• _BRIEF_
Filter these entries, keeping only lines that hold the word "courses".

• _RECORDS TO USE_
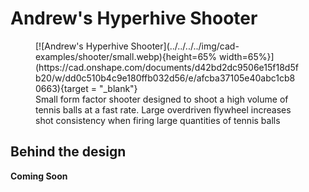 # Andrew's Hyperhive Shooter

<figure markdown="span">
[![Andrew's Hyperhive Shooter](../../../../img/cad-examples/shooter/small.webp){height=65% width=65%}](https://cad.onshape.com/documents/d42bd2dc9506e15f18d5fb20/w/dd0c510b4c9e180ffb032d56/e/afcba37105e40abc1cb80663){target = "_blank"}
<figcaption>Small form factor shooter designed to shoot a high volume of tennis balls at a fast rate. Large overdriven flywheel increases shot consistency when firing large quantities of tennis balls</figcaption>
</figure>


## Behind the design
**Coming Soon**
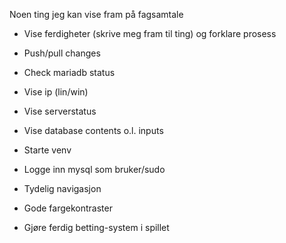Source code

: Noen ting jeg kan vise fram på fagsamtale

- Vise ferdigheter (skrive meg fram til ting) og forklare prosess
-	Push/pull changes
-	Check mariadb status
-	Vise ip (lin/win)
-	Vise serverstatus
-	Vise database contents o.l. inputs
-	Starte venv
-	Logge inn mysql som bruker/sudo
-	Tydelig navigasjon
-	Gode fargekontraster

-	Gjøre ferdig betting-system i spillet
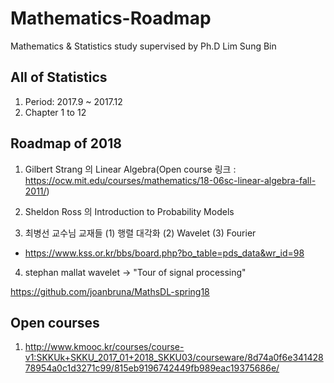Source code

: # Mathematics-Roadmap

Mathematics &amp; Statistics study supervised by Ph.D Lim Sung Bin

## All of Statistics

1. Period: 2017.9 ~ 2017.12
2. Chapter 1 to 12

## Roadmap of 2018

1. Gilbert Strang 의 Linear Algebra(Open course 링크 : https://ocw.mit.edu/courses/mathematics/18-06sc-linear-algebra-fall-2011/)

2. Sheldon Ross 의 Introduction to Probability Models

3. 최병선 교수님 교재들 (1) 행렬 대각화 (2) Wavelet (3) Fourier

- https://www.kss.or.kr/bbs/board.php?bo_table=pds_data&wr_id=98 

4. stephan mallat wavelet -> "Tour of signal processing"

https://github.com/joanbruna/MathsDL-spring18

## Open courses

1. http://www.kmooc.kr/courses/course-v1:SKKUk+SKKU_2017_01+2018_SKKU03/courseware/8d74a0f6e34142878954a0c1d3271c99/815eb9196742449fb989eac19375686e/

• _FINISHED EXERCISE_
1. Gilbert Strang 의 Linear Algebra(Open course 링크 : https://ocw.mit.edu/courses/mathematics/18-06sc-linear-algebra-fall-2011/)
## Open courses
1. http://www.kmooc.kr/courses/course-v1:SKKUk+SKKU_2017_01+2018_SKKU03/courseware/8d74a0f6e34142878954a0c1d3271c99/815eb9196742449fb989eac19375686e/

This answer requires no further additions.